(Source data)
********************

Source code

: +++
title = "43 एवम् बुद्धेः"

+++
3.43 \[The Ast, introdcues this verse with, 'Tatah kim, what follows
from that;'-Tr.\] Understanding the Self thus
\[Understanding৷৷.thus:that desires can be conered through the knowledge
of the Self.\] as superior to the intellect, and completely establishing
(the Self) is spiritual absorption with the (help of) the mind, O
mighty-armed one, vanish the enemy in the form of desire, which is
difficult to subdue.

********************

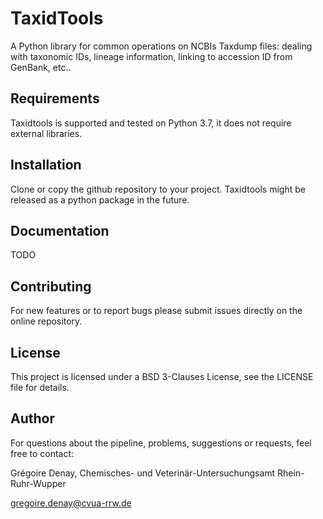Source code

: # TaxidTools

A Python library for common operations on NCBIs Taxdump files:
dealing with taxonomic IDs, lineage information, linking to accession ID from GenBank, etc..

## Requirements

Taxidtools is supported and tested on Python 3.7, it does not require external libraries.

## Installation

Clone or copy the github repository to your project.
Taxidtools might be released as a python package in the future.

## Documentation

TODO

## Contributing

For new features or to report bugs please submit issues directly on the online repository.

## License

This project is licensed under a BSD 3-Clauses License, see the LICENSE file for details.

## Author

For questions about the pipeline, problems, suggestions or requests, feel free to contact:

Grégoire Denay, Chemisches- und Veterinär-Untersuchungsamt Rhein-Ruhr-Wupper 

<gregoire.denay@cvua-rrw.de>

********************

TASK OBJECTIVE:
Print, from the entries above, the line with "## Documentation", the line with "<gregoire.denay@cvua-rrw.de>" and all lines between them, exactly and with nothing else.

TASK ANSWER:
## Documentation

TODO

## Contributing

For new features or to report bugs please submit issues directly on the online repository.

## License

This project is licensed under a BSD 3-Clauses License, see the LICENSE file for details.

## Author

For questions about the pipeline, problems, suggestions or requests, feel free to contact:

Grégoire Denay, Chemisches- und Veterinär-Untersuchungsamt Rhein-Ruhr-Wupper 

<gregoire.denay@cvua-rrw.de>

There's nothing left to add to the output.